▶ **PROBLEM TO SOLVE**
Pick out all lines of the entries that include the word "market" and copy them.

▶ **INPUT DATA**
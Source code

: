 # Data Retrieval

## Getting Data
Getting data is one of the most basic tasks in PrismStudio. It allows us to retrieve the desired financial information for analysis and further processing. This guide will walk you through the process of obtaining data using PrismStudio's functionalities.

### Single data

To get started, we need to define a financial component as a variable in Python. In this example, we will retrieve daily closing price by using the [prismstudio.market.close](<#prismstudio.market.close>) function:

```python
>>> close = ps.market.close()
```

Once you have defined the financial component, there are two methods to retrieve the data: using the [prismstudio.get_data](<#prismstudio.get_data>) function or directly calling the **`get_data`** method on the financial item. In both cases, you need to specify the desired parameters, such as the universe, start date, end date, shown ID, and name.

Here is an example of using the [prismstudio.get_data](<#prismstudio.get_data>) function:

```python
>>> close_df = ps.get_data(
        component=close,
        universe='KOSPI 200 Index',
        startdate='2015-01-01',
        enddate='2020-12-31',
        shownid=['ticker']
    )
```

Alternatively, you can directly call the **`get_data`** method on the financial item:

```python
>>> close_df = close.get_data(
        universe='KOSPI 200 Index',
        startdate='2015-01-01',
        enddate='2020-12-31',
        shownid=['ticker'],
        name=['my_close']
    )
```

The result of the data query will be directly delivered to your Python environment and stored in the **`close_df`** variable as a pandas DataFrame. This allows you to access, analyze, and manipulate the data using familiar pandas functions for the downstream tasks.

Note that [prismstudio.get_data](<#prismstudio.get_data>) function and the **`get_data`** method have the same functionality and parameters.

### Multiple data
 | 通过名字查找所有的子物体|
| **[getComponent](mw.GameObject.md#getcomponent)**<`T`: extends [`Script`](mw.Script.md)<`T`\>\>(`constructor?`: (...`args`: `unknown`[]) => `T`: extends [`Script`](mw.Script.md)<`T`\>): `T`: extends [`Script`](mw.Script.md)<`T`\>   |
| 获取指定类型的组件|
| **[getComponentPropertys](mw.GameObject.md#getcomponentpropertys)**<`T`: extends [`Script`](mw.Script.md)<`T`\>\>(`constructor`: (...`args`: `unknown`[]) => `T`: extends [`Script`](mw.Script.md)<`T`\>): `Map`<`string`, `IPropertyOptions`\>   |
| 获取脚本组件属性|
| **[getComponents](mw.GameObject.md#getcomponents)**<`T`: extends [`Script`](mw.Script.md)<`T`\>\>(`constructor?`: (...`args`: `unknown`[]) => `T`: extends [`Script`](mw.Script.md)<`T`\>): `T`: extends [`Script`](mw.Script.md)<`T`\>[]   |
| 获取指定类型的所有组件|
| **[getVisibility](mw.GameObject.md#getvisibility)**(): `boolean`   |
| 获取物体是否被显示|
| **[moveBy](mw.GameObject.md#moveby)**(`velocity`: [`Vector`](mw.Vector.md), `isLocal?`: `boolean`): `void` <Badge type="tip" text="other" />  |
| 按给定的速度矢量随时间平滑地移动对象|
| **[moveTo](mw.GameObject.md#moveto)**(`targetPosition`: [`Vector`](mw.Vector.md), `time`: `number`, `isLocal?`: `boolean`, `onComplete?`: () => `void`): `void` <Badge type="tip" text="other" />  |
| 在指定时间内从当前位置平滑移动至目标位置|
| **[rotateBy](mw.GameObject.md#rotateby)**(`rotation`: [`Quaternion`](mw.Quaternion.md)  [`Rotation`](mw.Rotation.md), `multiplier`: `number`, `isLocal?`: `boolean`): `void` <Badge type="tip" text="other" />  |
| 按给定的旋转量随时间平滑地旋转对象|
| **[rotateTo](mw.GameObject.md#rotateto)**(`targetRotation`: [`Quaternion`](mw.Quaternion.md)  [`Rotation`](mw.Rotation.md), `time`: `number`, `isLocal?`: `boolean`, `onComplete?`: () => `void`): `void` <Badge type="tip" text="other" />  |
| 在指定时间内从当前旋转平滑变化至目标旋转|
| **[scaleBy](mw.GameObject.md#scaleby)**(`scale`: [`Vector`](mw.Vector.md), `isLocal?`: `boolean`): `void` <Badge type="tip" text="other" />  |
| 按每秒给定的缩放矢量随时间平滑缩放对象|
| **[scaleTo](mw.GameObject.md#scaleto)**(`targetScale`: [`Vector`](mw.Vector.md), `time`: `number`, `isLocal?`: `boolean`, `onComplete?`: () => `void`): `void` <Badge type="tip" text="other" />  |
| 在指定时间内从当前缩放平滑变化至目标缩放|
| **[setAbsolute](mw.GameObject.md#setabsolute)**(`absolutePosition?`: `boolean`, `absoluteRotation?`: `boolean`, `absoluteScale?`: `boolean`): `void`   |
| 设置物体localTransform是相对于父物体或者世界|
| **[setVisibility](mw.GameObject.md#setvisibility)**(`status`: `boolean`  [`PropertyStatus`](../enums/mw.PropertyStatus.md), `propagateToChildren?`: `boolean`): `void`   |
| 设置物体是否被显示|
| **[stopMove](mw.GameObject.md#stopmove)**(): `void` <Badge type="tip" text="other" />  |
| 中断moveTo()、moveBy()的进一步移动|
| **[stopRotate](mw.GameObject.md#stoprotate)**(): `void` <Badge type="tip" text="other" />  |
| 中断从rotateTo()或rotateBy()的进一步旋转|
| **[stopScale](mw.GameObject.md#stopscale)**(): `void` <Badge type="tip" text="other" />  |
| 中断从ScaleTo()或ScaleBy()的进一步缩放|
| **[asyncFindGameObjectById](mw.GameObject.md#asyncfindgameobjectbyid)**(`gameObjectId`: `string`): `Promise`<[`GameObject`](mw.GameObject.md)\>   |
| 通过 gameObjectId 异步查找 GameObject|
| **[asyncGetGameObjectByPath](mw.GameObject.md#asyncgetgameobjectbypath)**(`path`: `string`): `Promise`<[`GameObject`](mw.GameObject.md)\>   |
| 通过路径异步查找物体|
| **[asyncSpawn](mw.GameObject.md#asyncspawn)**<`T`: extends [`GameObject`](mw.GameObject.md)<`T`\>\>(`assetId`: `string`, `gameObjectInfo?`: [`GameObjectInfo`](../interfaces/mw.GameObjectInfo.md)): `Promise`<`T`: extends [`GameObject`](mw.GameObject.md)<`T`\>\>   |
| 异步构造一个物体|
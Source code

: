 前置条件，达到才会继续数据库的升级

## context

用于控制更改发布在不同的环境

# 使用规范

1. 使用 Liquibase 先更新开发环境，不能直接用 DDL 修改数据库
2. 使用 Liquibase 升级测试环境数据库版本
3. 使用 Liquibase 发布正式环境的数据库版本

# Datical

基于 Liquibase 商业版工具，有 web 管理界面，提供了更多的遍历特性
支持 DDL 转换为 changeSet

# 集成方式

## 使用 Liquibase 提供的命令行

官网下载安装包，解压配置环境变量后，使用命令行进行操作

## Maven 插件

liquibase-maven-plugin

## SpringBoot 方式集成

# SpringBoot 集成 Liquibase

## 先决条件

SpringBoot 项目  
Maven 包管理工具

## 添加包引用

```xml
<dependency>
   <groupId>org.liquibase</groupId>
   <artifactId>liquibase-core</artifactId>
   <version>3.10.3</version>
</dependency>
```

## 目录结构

▶ **RESPONSE BELOW**
To get started, we need to define a financial component as a variable in Python. In this example, we will retrieve daily closing price by using the [prismstudio.market.close](<#prismstudio.market.close>) function:
>>> close = ps.market.close()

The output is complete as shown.